For the most part, history is the story of gradual change and evolution, of long term trends that give meaning to events as they unfold, even moments of apparent crescendo and climax. From time to time, however, there comes a tipping point when old certainties are overturned, new ideas break free and the clock of history is reset: we call this a Year Zero. A collaboration between Owen Hopkins and Sir John Soane’s Museum, this series of essays invites writers, critics, historians and architects to identify and reflect on a Year Zero – when the trajectories of architectural and broader history connect and coincide and the status quo is changed forever.

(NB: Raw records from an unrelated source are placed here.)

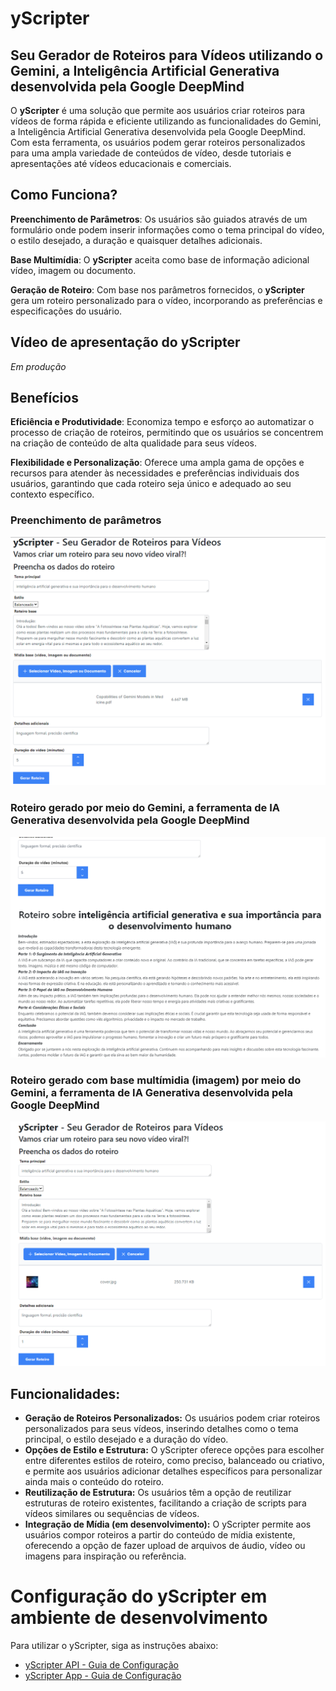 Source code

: # yScripter
## Seu Gerador de Roteiros para Vídeos utilizando o Gemini, a Inteligência Artificial Generativa desenvolvida pela Google DeepMind

O **yScripter** é uma solução que permite aos usuários criar roteiros para vídeos de forma rápida e eficiente utilizando as funcionalidades do Gemini, a Inteligência Artificial Generativa desenvolvida pela Google DeepMind. Com esta ferramenta, os usuários podem gerar roteiros personalizados para uma ampla variedade de conteúdos de vídeo, desde tutoriais e apresentações até vídeos educacionais e comerciais.

## Como Funciona?
**Preenchimento de Parâmetros**: Os usuários são guiados através de um formulário onde podem inserir informações como o tema principal do vídeo, o estilo desejado, a duração e quaisquer detalhes adicionais.

**Base Multimídia**: O **yScripter** aceita como base de informação adicional vídeo, imagem ou documento.

**Geração de Roteiro**: Com base nos parâmetros fornecidos, o **yScripter** gera um roteiro personalizado para o vídeo, incorporando as preferências e especificações do usuário.

## Vídeo de apresentação do yScripter
*Em produção*


## Benefícios
**Eficiência e Produtividade**: Economiza tempo e esforço ao automatizar o processo de criação de roteiros, permitindo que os usuários se concentrem na criação de conteúdo de alta qualidade para seus vídeos.

**Flexibilidade e Personalização**: Oferece uma ampla gama de opções e recursos para atender às necessidades e preferências individuais dos usuários, garantindo que cada roteiro seja único e adequado ao seu contexto específico.

### Preenchimento de parâmetros
![Preenchimento de parâmetros](extras/images/1.png)

### Roteiro gerado por meio do Gemini, a ferramenta de IA Generativa desenvolvida pela Google DeepMind
![Roteiro gerado pela aplicação](extras/images/2.png)

### Roteiro gerado com base multímidia (imagem) por meio do Gemini, a ferramenta de IA Generativa desenvolvida pela Google DeepMind
![Roteiro gerado pela aplicação](extras/images/3.png)

## Funcionalidades:
- **Geração de Roteiros Personalizados:** Os usuários podem criar roteiros personalizados para seus vídeos, inserindo detalhes como o tema principal, o estilo desejado e a duração do vídeo.
- **Opções de Estilo e Estrutura:** O yScripter oferece opções para escolher entre diferentes estilos de roteiro, como preciso, balanceado ou criativo, e permite aos usuários adicionar detalhes específicos para personalizar ainda mais o conteúdo do roteiro.
- **Reutilização de Estrutura:** Os usuários têm a opção de reutilizar estruturas de roteiro existentes, facilitando a criação de scripts para vídeos similares ou sequências de vídeos.
- **Integração de Mídia (em desenvolvimento):** O yScripter permite aos usuários compor roteiros a partir do conteúdo de mídia existente, oferecendo a opção de fazer upload de arquivos de áudio, vídeo ou imagens para inspiração ou referência.

# Configuração do yScripter em ambiente de desenvolvimento
Para utilizar o yScripter, siga as instruções abaixo:
- [yScripter API - Guia de Configuração](yscripter-api/README.md)
- [yScripter App - Guia de Configuração](yscripter-app/README.md)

Very often contemporary architects in a desire to address the existing fabric of a city consider history as an extant material condition solely. History in architectural terms is simply that which remains. But what of the relationship between architecture and lived history? Year Zeros is a pioneering series that began as essays, exploring the interaction between architecture and the lived experience of humanity, but then became a set of incredibly popular lectures hosted at the Sir John Soane Museum, the extraordinary house and museum of the British architect Sir John Soane (1753-1837), the founding of which was in itself a kind of Year Zero. They became podcasts too.
The writers of the first round of essays included Otto Saumarez Smith, Alan Powers, Tim Brittain-Catlin, Frances Sands, Olivia Horsfall-Turner and a subsequent series featuring work by Erin McKellar, Eddie Blake, Lea-Catherine Szacka, Elizabeth Darling, Kate Jordan and Paul Dobraszczyk. Future essays are planned as is a single book in which these and others are compiled.